• [TO DO] If a line of the material contains "sans", copy it.

• [SUPPLIED DATA]
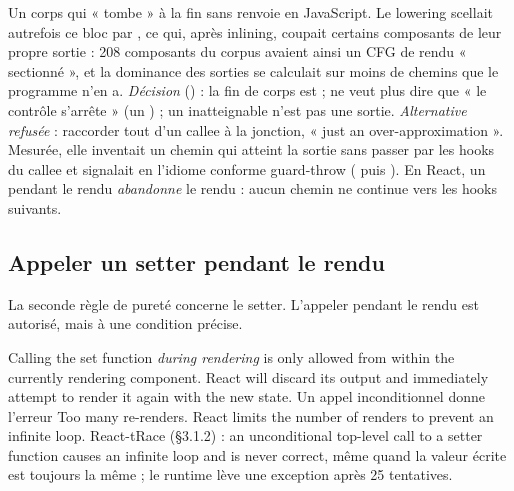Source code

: \begin{decision}
Un corps qui « tombe » à la fin sans  renvoie  en
JavaScript. Le lowering scellait autrefois ce bloc par , ce
qui, après inlining, coupait certains composants de leur propre sortie : 208
composants du corpus avaient ainsi un CFG de rendu « sectionné », et la
dominance des sorties se calculait sur moins de chemins que le programme n'en a.
\emph{Décision} () : la fin de corps est  ;
 ne veut plus dire que « le contrôle s'arrête » (un
) ; un  inatteignable n'est pas une sortie.
\emph{Alternative refusée} : raccorder tout  d'un callee à la
jonction, « just an over-approximation ». Mesurée, elle inventait un chemin
qui atteint la sortie sans passer par les hooks du callee et signalait en
\Error{} l'idiome conforme \og guard-throw\fg{}
( puis ). En React, un
 pendant le rendu \emph{abandonne} le rendu : aucun chemin ne
continue vers les hooks suivants.
\end{decision}

\subsection{Appeler un setter pendant le rendu}

La seconde règle de pureté concerne le setter. L'appeler pendant le rendu est
autorisé, mais à une condition précise.

\begin{react}
\og Calling the set function \emph{during rendering} is only allowed from within
the currently rendering component. React will discard its output and
immediately attempt to render it again with the new state.\fg{} Un appel
inconditionnel donne l'erreur \og Too many re-renders. React limits the number
of renders to prevent an infinite loop.\fg{} \cite{ReactDocs} React-tRace
(§3.1.2) : \og an unconditional top-level call to a setter function causes an
infinite loop and is never correct\fg{}, même quand la valeur écrite est
toujours la même ; le runtime lève une exception après 25 tentatives.
\end{react}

• [PROBLEM SOLUTION]
Un corps qui « tombe » à la fin sans  renvoie  en
qui atteint la sortie sans passer par les hooks du callee et signalait en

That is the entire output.